Java should select the optimal vector size thanks to the use of the Vector API's SPECIES_PREFERRED. However, this may not select the optimal vector size on certain systems.
The automated vector length selection can be overriden with the jdz.vector.size
system property, which may be set to values 128, 256 or 512, representing the vector bit size. Selecting a value greater than what your CPU supports will make encoding/decoding 100-1000x slower. Experiment with this value if the library appears suspiciously slow.
The java.util encode
and decode
methods rely on the use of an encodeBlock
and decodeBlock
method. These methods are both intrinsinc candidates since Java 11 and 16 respectively, meaning that the JVM can replace them with an extremely fast SIMD method. From my testing, these methods get intrinsifed after around 5000 calls in a JMH benchmark. So how many bytes need to be decoded in order to hit 5000 calls to these methods?
If you're encoding or decoding according the RFC4648/RFC4648_URL spec, the intrinsic methods get called once for each call to encode
or decode
, which obviously allows for the fastest speeds as this minimizes callbacks into Java. Unfortunately, this means that the high level methods must be called ~5000 times before users benefit from intrinsification (*). If you are working with large arrays, this can take a while: 33 seconds of continuous encoding of 10MB arrays were required for the java.util encoding to intrinsify on my M1 mac. Similarly, if your application does not encode/decode 5000+ times in its lifetime, you will never benefit from this. If your application is encoding/decoding base64 sparsely rather than continuously, this might also impede intrinsification.
The java.util RFC2045 methods are more consistent in their intrinsification and unaffected by input size. The encoding method will encode data in 76 byte blocks, before return to Java to write linebreak characters, while the decoding method will return to Java on each invalid base64 character (which includes linebreak characters every 76 bytes). Although this guarantees faster intrinsification due to the IntrinsicCandidate methods being called at least once per 76 bytes of input, this slows down the methods considerably, allowing the jdz vector implementation to be faster.
Intrinsification also does not necessarily occur on every system or JVM. For example, the java.util methods were not intrinsified on an AWS m4.large or on my VMWare Ubuntu VM. As a result, jdz methods strongly outperform java.util on any such system, as java.util will be performing scalar encoding/decoding.

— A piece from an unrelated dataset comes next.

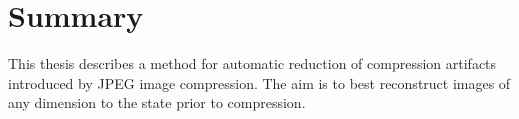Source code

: \chapter{Summary}
This thesis describes a method for automatic reduction of compression artifacts introduced by JPEG image compression. The aim is to best reconstruct images of any dimension to the state prior to compression.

Benchmarks were all ran on Java 20 (Temurin), using non byte array allocating methods for all libraries supporting this. These are JMH benchmarks consisting of 3 forks of 5 warmups and 5 iterations. All benchmarks were measured for size of unencoded data, input size for encoding and output size for decoding.
The overall theme in these benchmarks is that it is hard to predict relative performance of jdz vs java.util across different architectures. If your application is dependent on efficient base64 encoding, make sure to test your system yourself to determine what is fastest.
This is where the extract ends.